Volvió en si al terminar sus tribulaciones, y se dio cuenta de que seguían los murmullos, casi tornados en gritos ya. No estaba dispuesto a que, a él, tras haber recorrido todo el nuevo mundo desde Tenochtitlán hasta Panamá y siguiendo más al Sur, aquellos perros quejicas se le amotinaran. “Demasiado viejo”, volvió a pensar, viéndose con cincuenta años ya. “Todos conquistaron mucho más jóvenes”. Por eso él sería el más grande, no conquistaría por impulsos de grandeza; iría más allá. Sería un dios para aquellos indígenas, y fundaría su propio imperio sobre el Birú, en nombre del Emperador Carlos, nieto de
Golpeó con su espada su propio escudo, llamando al orden; tardó en conseguirlo. Altivamente, desde lo alto de su corcel, se dirigió a sus huestes, tratando de alentarlas y recordándoles lo cerca que estaban. Pero sólo oía quejas. “Se acabó, con estos hidealgo no se conquistaría ni Almendralejo”. Don Francisco de Pizarro, antes hidalgo y entonces marqués descendió de su caballo, desenfundó de nuevo su espada y trazó una línea en el suelo, diciendo:
“Por este lado se va a Panamá, a ser pobres, por este otro al Birú, a ser ricos; escoja el que fuere buen castellano lo que más bien le estuviere”. El silencio invadió los alrededores, dando fuerza a la altiva mirada del capitán.
Solo trece quedaron en su lado. Que así fuera. Ni siquiera reparó en que se trataba del número maldito cuando al día siguiente se dirigió hacia el Sur con quienes le eran fieles. Antes muerto que el retorno.
4 comentarios:
Muy bueno el relato, las clases de historia deberían ser así, igual hubiese aprendido un poco más.
Bsos
gracias :) Parece que también necesita promoción
Antes muerto que sencillo dice la canción :)

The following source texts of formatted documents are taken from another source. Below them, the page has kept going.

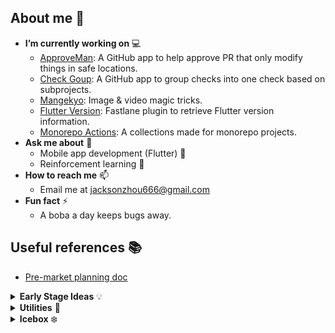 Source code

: ## About me 👋

<!-- For getting emoji: https://emojipedia.org -->

- **I’m currently working on** 💻
  - [ApproveMan](https://github.com/tianhaoz95/approveman): A GitHub app to help approve PR that only modify things in safe locations.
  - [Check Goup](https://github.com/tianhaoz95/check-group): A GitHub app to group checks into one check based on subprojects.
  - [Mangekyo](https://github.com/tianhaoz95/mangekyo): Image & video magic tricks.
  - [Flutter Version](https://github.com/tianhaoz95/fastlane-plugin-flutter_version): Fastlane plugin to retrieve Flutter version information.
  - [Monorepo Actions](https://github.com/tianhaoz95/monorepo-actions): A collections made for monorepo projects.
- **Ask me about** 💬 
  - Mobile app development (Flutter) 📱
  - Reinforcement learning 🤖
- **How to reach me** 📫
  - Email me at jacksonzhou666@gmail.com
- **Fun fact** ⚡
  - A boba a day keeps bugs away.

## Useful references 📚

* [Pre-market planning doc](https://docs.google.com/spreadsheets/d/1v2jRv8vSpzlP83znnfrh0oYy0iwN2BCQrPTDkN5enxI/edit?usp=sharing)

<details>
  <summary><b>Early Stage Ideas</b> 💡</summary>
<p>

  - [Stock tracker](https://github.com/tianhaoz95/stock-tracker): Python based utility for tracking stock.

</p>
</details>

<details>
  <summary><b>Utilities</b> 🧰</summary>
<p>

- [Mirror Action](https://github.com/tianhaoz95/mirror-action): a GitHub action to duplicate files with style.
- [Pylon](https://github.com/tianhaoz95/pylon) 💎 💎 💎 : environment for my personal Windows dev machines.

</p>
</details>

<details>
  <summary><b>Icebox</b> ❄️</summary>
<p>

- [Investment TODO app](https://github.com/tianhaoz95/investment-todo-app): A todo app for myself to better track investments.
- [Ultronify](https://github.com/ultronify): A collection of mini projects for hands-on **Reinforcement Learning** experiences.
- [Acumany Re](https://github.com/tianhaoz95/acumany-re): Rewind version of Acumany, a p2p platform to share knowledge.
- [5% App](https://github.com/tianhaoz95/iwfp): a utility app to help maximize cashback reward across multiple credit cards.

</p>
</details>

Gran relato y sobre todo el transformar en aventura la Historia sin que pierda veracidad ayuda a difundirla.
Saludos!
Gracias Carlos. Con este participé en un concurso de usuarios de Bubok, y fui en cabeza hasta el último día (quedando tercero). Nada, sigo condenado a no ganar más que como científico. Pero que me quiten el placer de haber escrito un relato con trasfondo histórico, toda una experiencia.